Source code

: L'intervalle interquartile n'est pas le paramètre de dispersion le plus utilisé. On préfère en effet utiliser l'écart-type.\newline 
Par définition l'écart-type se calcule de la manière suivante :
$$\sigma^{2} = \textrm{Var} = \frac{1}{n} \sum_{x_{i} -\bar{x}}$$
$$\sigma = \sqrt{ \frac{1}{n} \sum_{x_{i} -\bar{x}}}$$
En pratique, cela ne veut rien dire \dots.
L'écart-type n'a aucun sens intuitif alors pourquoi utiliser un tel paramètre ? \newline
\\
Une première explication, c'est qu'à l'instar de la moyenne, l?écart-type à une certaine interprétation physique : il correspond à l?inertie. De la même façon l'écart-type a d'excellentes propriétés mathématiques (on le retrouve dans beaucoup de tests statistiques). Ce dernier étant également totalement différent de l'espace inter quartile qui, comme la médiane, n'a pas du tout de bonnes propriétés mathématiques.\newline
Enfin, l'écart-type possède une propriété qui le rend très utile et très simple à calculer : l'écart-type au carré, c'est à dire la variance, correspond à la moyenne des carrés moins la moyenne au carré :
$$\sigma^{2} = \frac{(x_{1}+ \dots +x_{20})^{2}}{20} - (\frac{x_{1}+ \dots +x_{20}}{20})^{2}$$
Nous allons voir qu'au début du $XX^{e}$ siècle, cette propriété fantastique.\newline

===

■ ABOUT THIS EXERCISE
Whenever a line of the records holds the string "frac", pick it out and copy it.

■ WORKED SOLUTION
$$\sigma^{2} = \textrm{Var} = \frac{1}{n} \sum_{x_{i} -\bar{x}}$$
$$\sigma = \sqrt{ \frac{1}{n} \sum_{x_{i} -\bar{x}}}$$
$$\sigma^{2} = \frac{(x_{1}+ \dots +x_{20})^{2}}{20} - (\frac{x_{1}+ \dots +x_{20}}{20})^{2}$$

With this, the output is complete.